## [EXERCISE]
Transcribe each line below without altering anything.

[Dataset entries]
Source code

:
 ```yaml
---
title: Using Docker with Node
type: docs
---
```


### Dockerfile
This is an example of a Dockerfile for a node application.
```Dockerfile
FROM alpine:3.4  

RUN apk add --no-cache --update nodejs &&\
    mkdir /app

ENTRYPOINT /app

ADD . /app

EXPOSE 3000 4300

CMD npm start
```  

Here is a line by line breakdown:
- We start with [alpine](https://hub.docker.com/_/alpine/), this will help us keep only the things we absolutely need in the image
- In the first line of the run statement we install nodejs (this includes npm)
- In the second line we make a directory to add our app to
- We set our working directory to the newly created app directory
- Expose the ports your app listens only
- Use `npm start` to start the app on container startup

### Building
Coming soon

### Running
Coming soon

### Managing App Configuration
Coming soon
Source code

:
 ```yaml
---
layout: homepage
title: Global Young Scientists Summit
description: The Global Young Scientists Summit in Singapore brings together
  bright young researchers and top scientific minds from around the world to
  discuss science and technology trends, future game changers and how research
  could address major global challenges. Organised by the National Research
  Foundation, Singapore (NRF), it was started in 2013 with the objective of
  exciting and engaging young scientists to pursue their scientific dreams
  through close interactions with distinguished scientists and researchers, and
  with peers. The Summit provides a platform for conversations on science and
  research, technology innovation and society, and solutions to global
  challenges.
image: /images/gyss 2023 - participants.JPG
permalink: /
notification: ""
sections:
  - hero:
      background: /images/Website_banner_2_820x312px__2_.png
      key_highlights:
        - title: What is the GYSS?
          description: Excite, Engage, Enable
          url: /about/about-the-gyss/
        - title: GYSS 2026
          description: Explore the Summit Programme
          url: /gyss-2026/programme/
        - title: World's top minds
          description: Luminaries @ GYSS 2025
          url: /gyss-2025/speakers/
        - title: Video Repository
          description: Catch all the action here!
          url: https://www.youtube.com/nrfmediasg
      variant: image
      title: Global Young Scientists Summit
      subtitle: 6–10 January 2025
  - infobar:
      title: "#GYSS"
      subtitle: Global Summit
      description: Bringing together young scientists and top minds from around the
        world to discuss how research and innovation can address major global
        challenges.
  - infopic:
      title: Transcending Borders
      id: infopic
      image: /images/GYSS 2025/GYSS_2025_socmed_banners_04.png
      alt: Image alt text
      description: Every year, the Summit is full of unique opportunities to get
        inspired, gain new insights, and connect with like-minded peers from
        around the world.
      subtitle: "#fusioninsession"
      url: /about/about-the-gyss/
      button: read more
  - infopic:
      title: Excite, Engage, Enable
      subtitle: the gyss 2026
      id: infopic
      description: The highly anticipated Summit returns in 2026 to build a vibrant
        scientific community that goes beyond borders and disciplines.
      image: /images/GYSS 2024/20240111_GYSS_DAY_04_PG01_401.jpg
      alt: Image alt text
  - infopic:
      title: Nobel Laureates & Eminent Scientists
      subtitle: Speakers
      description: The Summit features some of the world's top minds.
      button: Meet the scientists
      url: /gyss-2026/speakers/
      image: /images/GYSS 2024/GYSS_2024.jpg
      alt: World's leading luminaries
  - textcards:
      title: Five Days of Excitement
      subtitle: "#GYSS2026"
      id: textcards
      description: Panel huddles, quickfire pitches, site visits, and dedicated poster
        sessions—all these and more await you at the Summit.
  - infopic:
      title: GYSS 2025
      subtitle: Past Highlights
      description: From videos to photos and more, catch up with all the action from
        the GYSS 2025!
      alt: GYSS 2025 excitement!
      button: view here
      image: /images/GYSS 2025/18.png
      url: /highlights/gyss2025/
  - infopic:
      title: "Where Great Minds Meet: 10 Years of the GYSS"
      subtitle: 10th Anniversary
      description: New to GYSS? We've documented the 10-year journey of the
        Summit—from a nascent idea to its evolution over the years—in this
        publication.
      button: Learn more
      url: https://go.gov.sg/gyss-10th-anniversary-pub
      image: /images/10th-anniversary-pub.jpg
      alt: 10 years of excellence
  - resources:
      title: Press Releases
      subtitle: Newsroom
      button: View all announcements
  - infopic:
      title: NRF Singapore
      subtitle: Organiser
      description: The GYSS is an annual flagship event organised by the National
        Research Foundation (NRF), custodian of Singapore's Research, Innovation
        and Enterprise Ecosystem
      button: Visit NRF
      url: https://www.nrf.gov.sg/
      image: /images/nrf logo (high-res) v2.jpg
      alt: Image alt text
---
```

## [RESPONSE AREA]
Source code

:
 ```yaml
---
title: Using Docker with Node
type: docs
---
```


### Dockerfile
This is an example of a Dockerfile for a node application.
```Dockerfile
FROM alpine:3.4  

RUN apk add --no-cache --update nodejs &&\
    mkdir /app

ENTRYPOINT /app

ADD . /app

EXPOSE 3000 4300

CMD npm start
```  

Here is a line by line breakdown:
- We start with [alpine](https://hub.docker.com/_/alpine/), this will help us keep only the things we absolutely need in the image
- In the first line of the run statement we install nodejs (this includes npm)
- In the second line we make a directory to add our app to
- We set our working directory to the newly created app directory
- Expose the ports your app listens only
- Use `npm start` to start the app on container startup

### Building
Coming soon

### Running
Coming soon

### Managing App Configuration
Coming soon
Source code

:
 ```yaml
---
layout: homepage
title: Global Young Scientists Summit
description: The Global Young Scientists Summit in Singapore brings together
  bright young researchers and top scientific minds from around the world to
  discuss science and technology trends, future game changers and how research
  could address major global challenges. Organised by the National Research
  Foundation, Singapore (NRF), it was started in 2013 with the objective of
  exciting and engaging young scientists to pursue their scientific dreams
  through close interactions with distinguished scientists and researchers, and
  with peers. The Summit provides a platform for conversations on science and
  research, technology innovation and society, and solutions to global
  challenges.
image: /images/gyss 2023 - participants.JPG
permalink: /
notification: ""
sections:
  - hero:
      background: /images/Website_banner_2_820x312px__2_.png
      key_highlights:
        - title: What is the GYSS?
          description: Excite, Engage, Enable
          url: /about/about-the-gyss/
        - title: GYSS 2026
          description: Explore the Summit Programme
          url: /gyss-2026/programme/
        - title: World's top minds
          description: Luminaries @ GYSS 2025
          url: /gyss-2025/speakers/
        - title: Video Repository
          description: Catch all the action here!
          url: https://www.youtube.com/nrfmediasg
      variant: image
      title: Global Young Scientists Summit
      subtitle: 6–10 January 2025
  - infobar:
      title: "#GYSS"
      subtitle: Global Summit
      description: Bringing together young scientists and top minds from around the
        world to discuss how research and innovation can address major global
        challenges.
  - infopic:
      title: Transcending Borders
      id: infopic
      image: /images/GYSS 2025/GYSS_2025_socmed_banners_04.png
      alt: Image alt text
      description: Every year, the Summit is full of unique opportunities to get
        inspired, gain new insights, and connect with like-minded peers from
        around the world.
      subtitle: "#fusioninsession"
      url: /about/about-the-gyss/
      button: read more
  - infopic:
      title: Excite, Engage, Enable
      subtitle: the gyss 2026
      id: infopic
      description: The highly anticipated Summit returns in 2026 to build a vibrant
        scientific community that goes beyond borders and disciplines.
      image: /images/GYSS 2024/20240111_GYSS_DAY_04_PG01_401.jpg
      alt: Image alt text
  - infopic:
      title: Nobel Laureates & Eminent Scientists
      subtitle: Speakers
      description: The Summit features some of the world's top minds.
      button: Meet the scientists
      url: /gyss-2026/speakers/
      image: /images/GYSS 2024/GYSS_2024.jpg
      alt: World's leading luminaries
  - textcards:
      title: Five Days of Excitement
      subtitle: "#GYSS2026"
      id: textcards
      description: Panel huddles, quickfire pitches, site visits, and dedicated poster
        sessions—all these and more await you at the Summit.
  - infopic:
      title: GYSS 2025
      subtitle: Past Highlights
      description: From videos to photos and more, catch up with all the action from
        the GYSS 2025!
      alt: GYSS 2025 excitement!
      button: view here
      image: /images/GYSS 2025/18.png
      url: /highlights/gyss2025/
  - infopic:
      title: "Where Great Minds Meet: 10 Years of the GYSS"
      subtitle: 10th Anniversary
      description: New to GYSS? We've documented the 10-year journey of the
        Summit—from a nascent idea to its evolution over the years—in this
        publication.
      button: Learn more
      url: https://go.gov.sg/gyss-10th-anniversary-pub
      image: /images/10th-anniversary-pub.jpg
      alt: 10 years of excellence
  - resources:
      title: Press Releases
      subtitle: Newsroom
      button: View all announcements
  - infopic:
      title: NRF Singapore
      subtitle: Organiser
      description: The GYSS is an annual flagship event organised by the National
        Research Foundation (NRF), custodian of Singapore's Research, Innovation
        and Enterprise Ecosystem
      button: Visit NRF
      url: https://www.nrf.gov.sg/
      image: /images/nrf logo (high-res) v2.jpg
      alt: Image alt text
---
```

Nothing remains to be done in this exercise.